Scholars understand that there’s a close link between the presence of natural resources, such diamonds and gold, and tragic civil wars. As the economist Paul Krugman has written in his New York Times column, one of the best predictors of war “is the availability of lootable resources like diamonds.”
What people are still figuring out is how to break that link. One under-appreciated fact is that current approaches are still relatively new and experimental. The Kimberley Process, the international certification scheme for diamonds, was launched in 2003. A global campaign to combat the flow of conflict minerals from the Democratic Republic of Congo is also still young. It was largely spurred by Section 1502 of the Dodd-Frank financial law, passed by Congress in 2010.
Because these initiatives haven’t been around forever, it’s important to analyze them and make corrections as needed. We’ve often criticized the Kimberley Process for failing to keep banned blood diamonds out of the diamond supply and for certifying (and therefore legitimizing) diamonds mined in unethical conditions. We’ve been a stronger supporter of the campaign to stop the sale of conflict minerals from Congo, where a civil war has claimed more than 5 million lives. Still, even with conflict minerals, we think it’s important to periodically take note of what’s worked and what hasn’t. Here are three lessons we’ve learned:
Lesson #1: It’s a good idea to focus on corporate transparency.
Section 1502 of the Dodd-Frank financial law, the centerpiece of the campaign against conflict minerals, takes a different approach than the Kimberley Process, which depends too heavily on governments to keep conflict diamonds out of their territory. Rather than relying on governments, which may lack capacity or will, Section 1502 simply asks corporations to disclose how they source their minerals. The act of requiring disclosure gives corporations an incentive to choose minerals from responsible sources. Although it is the U.S. government that requires those disclosures, it is businesses that are the primary actors and responders.
This business-centered strategy has been remarkably effective. Due to corporate actions, the value that Congolese warlords receive from selling tin, tantalum, and tungsten (the so-called “3T” minerals) has plummeted 30 to 60 percent, according to a report by the Enough Project, an NGO. It’s thus become much harder for warlords to profit from the sale of those minerals. The experience of Dodd-Frank makes a strong case for placing businesses at the forefront of efforts to break the link between natural resources and war.
Lesson #2: Plan for adverse economic consequences.
One of the main criticisms of the campaign against conflict minerals is that it has put Congolese miners out of work. Some companies, unable to find sources of conflict free minerals from within Congo, have decided not to buy any minerals from the region. This has created unintended consequences. Thousands of artisanal miners who had nothing to do with the conflict can no longer make a living as miners.
There is some evidence that this problem may be fixing itself. Many of these miners have found other work, according to a survey by the Enough Project. Most people, however, would agree that a major effort should be made to create sources of traceable minerals from within Congo that are also conflict free. In this regard, there has been some good progress. Earlier this year, the Enough Project found that 16 mines in eastern Congo were producing traceable conflict free minerals. Still, progress has not been quick enough. Far more organizational and financial resources are needed to limit the negative economic effects.

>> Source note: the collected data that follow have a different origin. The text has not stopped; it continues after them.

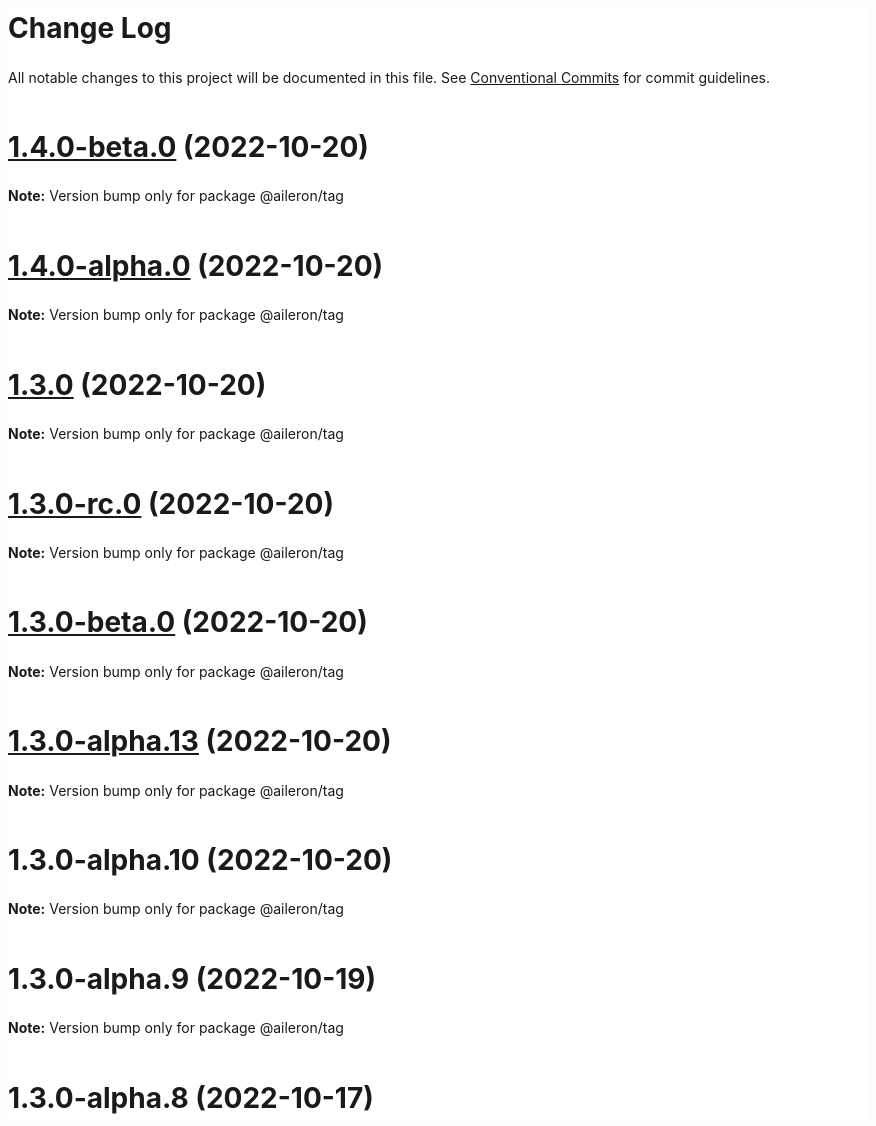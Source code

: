# Change Log

All notable changes to this project will be documented in this file.
See [Conventional Commits](https://conventionalcommits.org) for commit guidelines.

# [1.4.0-beta.0](https://github.com/AAInternal/aileron/compare/v1.4.0-alpha.0...v1.4.0-beta.0) (2022-10-20)

**Note:** Version bump only for package @aileron/tag

# [1.4.0-alpha.0](https://github.com/AAInternal/aileron/compare/v1.3.0...v1.4.0-alpha.0) (2022-10-20)

**Note:** Version bump only for package @aileron/tag

# [1.3.0](https://github.com/AAInternal/aileron/compare/v1.3.0-rc.0...v1.3.0) (2022-10-20)

**Note:** Version bump only for package @aileron/tag

# [1.3.0-rc.0](https://github.com/AAInternal/aileron/compare/v1.3.0-beta.0...v1.3.0-rc.0) (2022-10-20)

**Note:** Version bump only for package @aileron/tag

# [1.3.0-beta.0](https://github.com/AAInternal/aileron/compare/v1.3.0-alpha.13...v1.3.0-beta.0) (2022-10-20)

**Note:** Version bump only for package @aileron/tag

# [1.3.0-alpha.13](https://github.com/AAInternal/aileron/compare/v1.3.0-alpha.12...v1.3.0-alpha.13) (2022-10-20)

**Note:** Version bump only for package @aileron/tag

# 1.3.0-alpha.10 (2022-10-20)

**Note:** Version bump only for package @aileron/tag

# 1.3.0-alpha.9 (2022-10-19)

**Note:** Version bump only for package @aileron/tag

# 1.3.0-alpha.8 (2022-10-17)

Lesson #3: Don’t count on the jewelry industry to move quickly.
The tech industry has responded in a big way to the challenge posed by conflict minerals. Intel is now able to guarantee that all its computer chips are conflict free. Motorola has been instrumental in creating conflict free sources of tungsten, an electronics component, from Congo.
By comparison, the jewelry industry’s response has been sluggish. Given the probability that most gold exported from Congo is used to make jewelry, the jewelry industry should really be taking a leadership role. But more than four years after the passage of Dodd-Frank, there’s just one industrial gold mine in eastern Congo producing conflict free gold and zero certified artisanal gold mines. (All 16 of the conflict free mines identified by the Enough Project produce 3T minerals.) In addition, jewelers haven’t taken strong enough action to avoid buying conflict gold. It’s still way too easy for Congolese warlords to profit from the gold trade. Although some jewelry retailers have gotten involved, the industry could be doing more.
Some advocates may have assumed that the jewelry industry, due to experience with conflict diamonds, would have led the charge against conflict gold. But remember that this is the same industry whose public line has long been the misleading claim that conflict diamonds make up less than one percent of the diamond supply. The purpose of this statistic is to convince the public that conflict diamonds aren’t a major problem anymore. Industry leaders may have even convinced themselves. What percentage of the global gold supply is from war-torn parts of Congo? Less than one percent. It’s not surprising, therefore, that the jewelry industry has not treated conflict gold as an urgent problem either.
Section 1502 of the Dodd-Frank financial law is working. But it’s important to fix what hasn’t worked. We also think that now is the time for retailers to commit to the goal of determining the origins of all the gems and minerals in their products. When that happens, global supply chains will become more transparent and conflict free gems and minerals will be easier to identify.